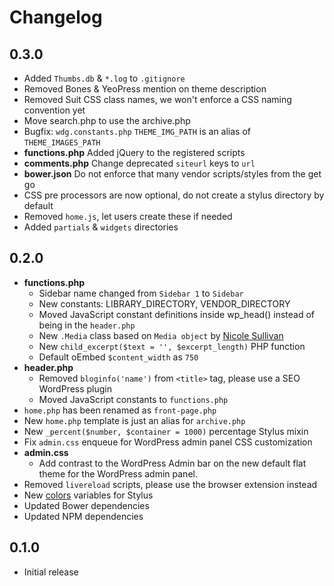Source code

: # Changelog

## 0.3.0
* Added `Thumbs.db` & `*.log` to `.gitignore`
* Removed Bones & YeoPress mention on theme description
* Removed Suit CSS class names, we won't enforce a CSS naming convention yet
* Move search.php to use the archive.php
* Bugfix: `wdg.constants.php` `THEME_IMG_PATH` is an alias of `THEME_IMAGES_PATH`
* __functions.php__ Added jQuery to the registered scripts
* __comments.php__ Change deprecated `siteurl` keys to `url`
* __bower.json__ Do not enforce that many vendor scripts/styles from the get go
* CSS pre processors are now optional, do not create a stylus directory by default
* Removed `home.js`, let users create these if needed
* Added `partials` & `widgets` directories



## 0.2.0
* __functions.php__
	* Sidebar name changed from `Sidebar 1` to `Sidebar`
	* New constants: LIBRARY_DIRECTORY, VENDOR_DIRECTORY
	* Moved JavaScript constant definitions inside wp_head() instead of being in the `header.php`
	* New `.Media` class based on `Media object` by [Nicole Sullivan](http://www.stubbornella.org/content/2010/06/25/the-media-object-saves-hundreds-of-lines-of-code/)
	* New `child_excerpt($text = '', $excerpt_length)` PHP function
	* Default oEmbed `$content_width` as `750`
* __header.php__
	* Removed `bloginfo('name')` from `<title>` tag, please use a SEO WordPress plugin
	* Moved JavaScript constants to `functions.php`
* `home.php` has been renamed as `front-page.php`
* New `home.php` template is just an alias for `archive.php`
* New `_percent($number, $container = 1000)` percentage Stylus mixin
* Fix `admin.css` enqueue for WordPress admin panel CSS customization
* __admin.css__
	* Add contrast to the WordPress Admin bar on the new default flat theme for the WordPress admin panel.
* Removed `livereload` scripts, please use the browser extension instead
* New [colors](http://clrs.cc/) variables for Stylus
* Updated Bower dependencies
* Updated NPM dependencies

## 0.1.0
* Initial release
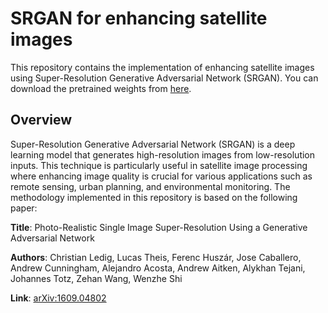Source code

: # SRGAN for enhancing satellite images
This repository contains the implementation of enhancing satellite images using Super-Resolution Generative Adversarial Network (SRGAN). You can download the pretrained weights from [here](https://drive.google.com/drive/folders/1V-AJc_fwbbr1kEYPO0pHax1Yw08EBXlP?usp=sharing).
## Overview
Super-Resolution Generative Adversarial Network (SRGAN) is a deep learning model that generates high-resolution images from low-resolution inputs. This technique is particularly useful in satellite image processing where enhancing image quality is crucial for various applications such as remote sensing, urban planning, and environmental monitoring.
The methodology implemented in this repository is based on the following paper:

**Title**: Photo-Realistic Single Image Super-Resolution Using a Generative Adversarial Network

**Authors**: Christian Ledig, Lucas Theis, Ferenc Huszár, Jose Caballero, Andrew Cunningham, Alejandro Acosta, Andrew Aitken, Alykhan Tejani, Johannes Totz, Zehan Wang, Wenzhe Shi

**Link**: [arXiv:1609.04802](https://arxiv.org/abs/1609.04802)
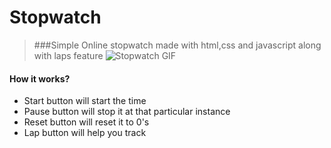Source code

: # Stopwatch

> ###Simple Online stopwatch made with html,css and javascript along with laps feature 
![Stopwatch GIF](https://im2.ezgif.com/tmp/ezgif-2-4733a1748070.gif)


#### How it works?
- Start button will start the time
- Pause button will stop it at that particular instance 
- Reset button will reset it to 0's
- Lap button will help you track


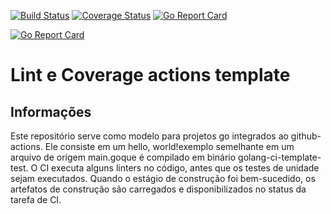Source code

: [![Build Status](https://github.com/jandelgado/golang-ci-template-github-actions/workflows/test%20and%20build/badge.svg)](https://github.com/jandelgado/golang-ci-template-github-actions/actions?workflow=test%20and%20build)
[![Coverage Status](https://coveralls.io/repos/github/jandelgado/golang-ci-template-github-actions/badge.svg?branch=master)](https://coveralls.io/github/jandelgado/golang-ci-template-github-actions?branch=master)
[![Go Report Card](https://goreportcard.com/badge/github.com/jandelgado/golang-ci-template-github-actions)](https://goreportcard.com/report/github.com/jandelgado/golang-ci-template-github-actions) 


[![Go Report Card](https://goreportcard.com/badge/github.com/jandelgado/golang-ci-template-github-actions)](https://goreportcard.com/report/github.com/jandelgado/golang-ci-template-github-actions) 

# Lint e Coverage actions template

## Informações
Este repositório serve como modelo para projetos go integrados ao github-actions. Ele consiste em um hello, world!exemplo semelhante em um arquivo de origem main.goque é compilado em binário golang-ci-template-test. O CI executa alguns linters no código, antes que os testes de unidade sejam executados. Quando o estágio de construção foi bem-sucedido, os artefatos de construção são carregados e disponibilizados no status da tarefa de CI.


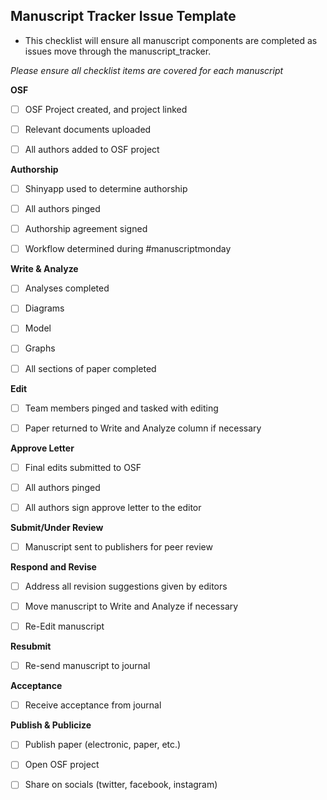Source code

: ## **Manuscript Tracker Issue Template**

- This checklist will ensure all manuscript components are completed as issues move through the manuscript_tracker.

*Please ensure all checklist items are covered for each manuscript*

**OSF**

- [ ] OSF Project created, and project linked

- [ ] Relevant documents uploaded 

- [ ] All authors added to OSF project 


**Authorship**

- [ ] Shinyapp used to determine authorship

- [ ] All authors pinged

- [ ] Authorship agreement signed

- [ ] Workflow determined during #manuscriptmonday 


**Write & Analyze**

- [ ] Analyses completed

- [ ] Diagrams

- [ ] Model

- [ ] Graphs

- [ ] All sections of paper completed


**Edit**

- [ ] Team members pinged and tasked with editing

- [ ] Paper returned to Write and Analyze column if necessary


**Approve Letter**

- [ ] Final edits submitted to OSF

- [ ] All authors pinged

- [ ] All authors sign approve letter to the editor


**Submit/Under Review**

- [ ] Manuscript sent to publishers for peer review


**Respond and Revise**

- [ ] Address all revision suggestions given by editors

- [ ] Move manuscript to Write and Analyze if necessary

- [ ] Re-Edit manuscript


**Resubmit**

- [ ] Re-send manuscript to journal


**Acceptance**

- [ ] Receive acceptance from journal


**Publish & Publicize**
 
- [ ] Publish paper (electronic, paper, etc.)

- [ ] Open OSF project

- [ ] Share on socials (twitter, facebook, instagram)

◆ ◆ ◆ ◆ ◆

| EXERCISE |
Retype the entries above exactly, starting at their first line and ending with the line that holds "use the archive.php"; pictures stay out.

| TASK RESULT |
Source code

: # Changelog

## 0.3.0
* Added `Thumbs.db` & `*.log` to `.gitignore`
* Removed Bones & YeoPress mention on theme description
* Removed Suit CSS class names, we won't enforce a CSS naming convention yet
* Move search.php to use the archive.php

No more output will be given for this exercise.